Despite the devastation of the war, one very significant change took place at the university during President Torrey's tenure. In 1862, Abraham Lincoln signed the land-grant college act which was named after Representative (later Senator) Justin S. Morrill of Vermont. Under this act, 150,000 acres of government land, having an estimated value of $187,500, were available to support the establishment of an agricultural college in Vermont. Governor John G. Smith 41, suggested merging UVM, Norwich, and Middlebury into a single corporation to take advantage of the Morrill Act. In 1863 the Vermont legislature passed the Chandler Act, which enabled the three colleges to unite into the Vermont State University and Associated Colleges.

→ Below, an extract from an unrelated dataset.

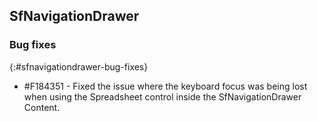 ## SfNavigationDrawer

### Bug fixes
{:#sfnavigationdrawer-bug-fixes}

* \#F184351 - Fixed the issue where the keyboard focus was being lost when using the Spreadsheet control inside the SfNavigationDrawer Content.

Both Norwich and Middlebury declined, however, and in November 1865, the Vermont legislature passed an act providing for the Union of the University of Vermont with the new State Agricultural College. Under this act, provision was made that the successors of the original trustees should elect half of the new board, the legislature should elect half, and the governor should serve as an ex-officio member. An appraisal at that time indicated that the property of the university was worth $191,000, while notes payable, plus salaries and interest due, totaled $33,000. The new Agricultural College fund, derived from the sale of the land, was valued at $131,565. As a result, the total combined assets of the new corporation almost doubled in value.

President Torrey had suffered from very serious illnesses since 1863. After numerous requests, he finally convinced the trustees to choose his successor in July 1866. He died in his Burlington home on November 26, 1867, at the age of seventy. He had served the university for forty years and his death marked the end of an era. Three decades earlier, when Professor Torrey had returned from Europe after purchasing books for the UVM library, it was an occasion of joyous celebration for the students and townspeople of Burlington. The captain of the steamboat that carried him home fired a cannon across Lake Champlain to announce his arrival at eight o'clock on a Friday evening. The students rang the college bell and lit candles in the windows of the college buildings and in the dome of the Old Mill. One of the students described it as a splendid show with almost 1600 lights in all.

Now these earlier lights had all flickered out. Each of the first nine presidents of the university had passed away, along with many of the professors, lecturers, and tutors who had served on the faculty since Daniel Sanders was installed as the president in 1800. By 1866, the formative years were over, and a new University of Vermont and State Agricultural College was about to come into being.